An additional amendment is proposed to clause 8 of the bill, which relates to revoking of a foster carer’s authorisation. This amendment clarifies the grounds for revoking a carer’s authorisation. The clause sets out when it would be appropriate to revoke a carer’s authority. As the clause outlines, revocation can only occur when all reasonable efforts have been made to contact a foster carer who is no longer willing or able to act as a foster carer and who cannot be contacted after all reasonable efforts have been made. This amendment responds to feedback received from the Foster Care Association of the ACT and other out-of-home care stakeholders after the initial tabling of the bill in May of last year.

I would like to take this opportunity to thank the Foster Care Association and the out-of-home care stakeholders for their contribution to this important piece of legislation and also to thank the officials within the directorate for putting through these amendments that will improve the Children and Young People Act.

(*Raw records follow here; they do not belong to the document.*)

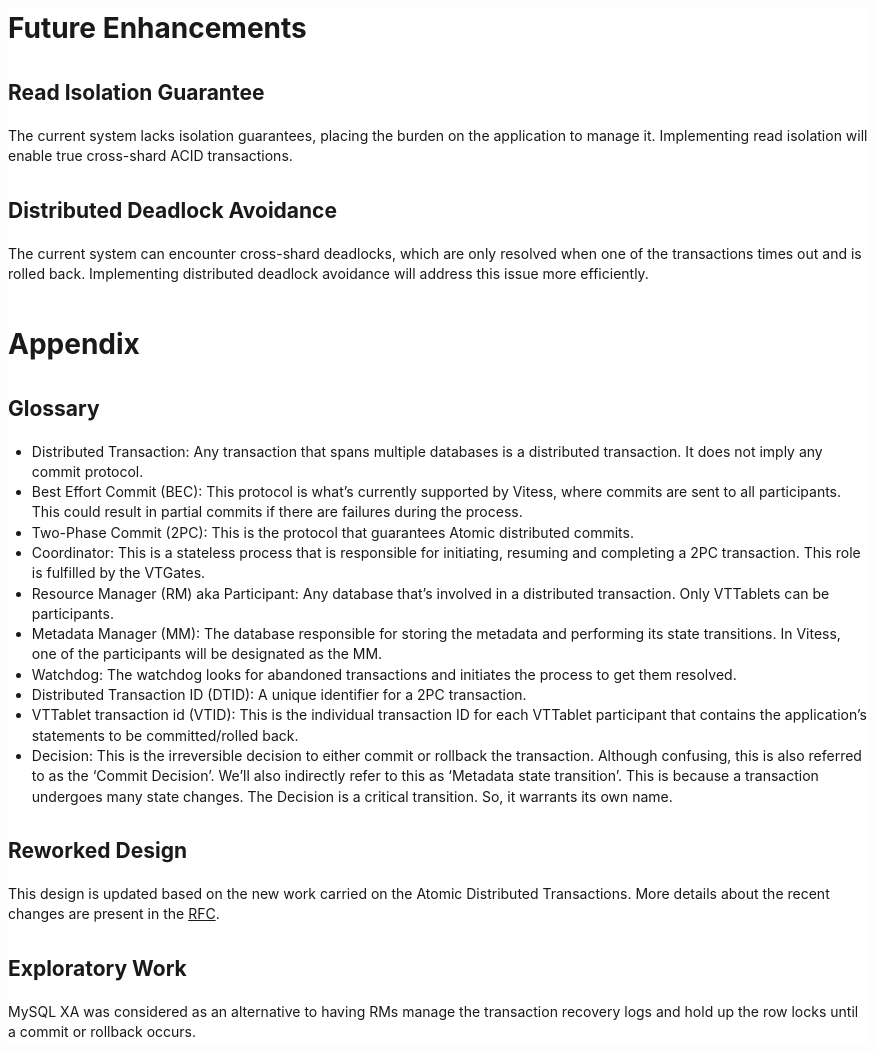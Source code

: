 
# Future Enhancements

## Read Isolation Guarantee
The current system lacks isolation guarantees, placing the burden on the application to manage it. Implementing read isolation will enable true cross-shard ACID transactions.

## Distributed Deadlock Avoidance
The current system can encounter cross-shard deadlocks, which are only resolved when one of the transactions times out and is rolled back. Implementing distributed deadlock avoidance will address this issue more efficiently.

# Appendix

## Glossary

* Distributed Transaction: Any transaction that spans multiple databases is a distributed transaction. It does not imply any commit protocol.
* Best Effort Commit (BEC): This protocol is what’s currently supported by Vitess, where commits are sent to all participants. This could result in partial commits if there are failures during the process.
* Two-Phase Commit (2PC): This is the protocol that guarantees Atomic distributed commits.
* Coordinator: This is a stateless process that is responsible for initiating, resuming and completing a 2PC transaction. This role is fulfilled by the VTGates.
* Resource Manager (RM) aka Participant: Any database that’s involved in a distributed transaction. Only VTTablets can be participants.
* Metadata Manager (MM): The database responsible for storing the metadata and performing its state transitions. In Vitess, one of the participants will be designated as the MM.
* Watchdog: The watchdog looks for abandoned transactions and initiates the process to get them resolved.
* Distributed Transaction ID (DTID): A unique identifier for a 2PC transaction.
* VTTablet transaction id (VTID): This is the individual transaction ID for each VTTablet participant that contains the application’s statements to be committed/rolled back.
* Decision: This is the irreversible decision to either commit or rollback the transaction. Although confusing, this is also referred to as the ‘Commit Decision’. We’ll also indirectly refer to this as ‘Metadata state transition’. This is because a transaction undergoes many state changes. The Decision is a critical transition. So, it warrants its own name.

## Reworked Design
This design is updated based on the new work carried on the Atomic Distributed Transactions.
More details about the recent changes are present in the [RFC](https://github.com/vitessio/vitess/issues/16245).

## Exploratory Work
MySQL XA was considered as an alternative to having RMs manage the transaction recovery logs and hold up the row locks until a commit or rollback occurs.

MR HANSON (Molonglo—Leader of the Opposition) (12.27): As I indicated in my previous speech, the opposition will be supporting both of these amendments.

The amendment to clause 4 deals with concerns surrounding the use of the word “planned” as raised by the scrutiny committee in report no 53. The report states:

The Committee’s concern is that the basis for the non-application of the salutary principle in proposed subsection 223(3A) is cast in very wide language, for it appears that it is enough that a use of a particular restraint must merely be “planned”.

The opposition is satisfied that the amendment does address this issue. The amendment now sets out a specific exception in clause 3A, which is for a planned use of restraint on a detainee when outside a detention place and being escorted elsewhere. This takes away any broad application of the word “planned”.

The amendment to clause 8 tightens the language concerning the revocation of a foster carer’s authorisation. The amendment requires that two provisions must be met before revocation of a foster carer’s authorisation, instead of just being inactive for 12 months. This amendment clarifies the purpose of clause 8 and provides a guarantee to foster carers that that simply will not happen due to inactivity. There must be an intention not to act as a foster carer.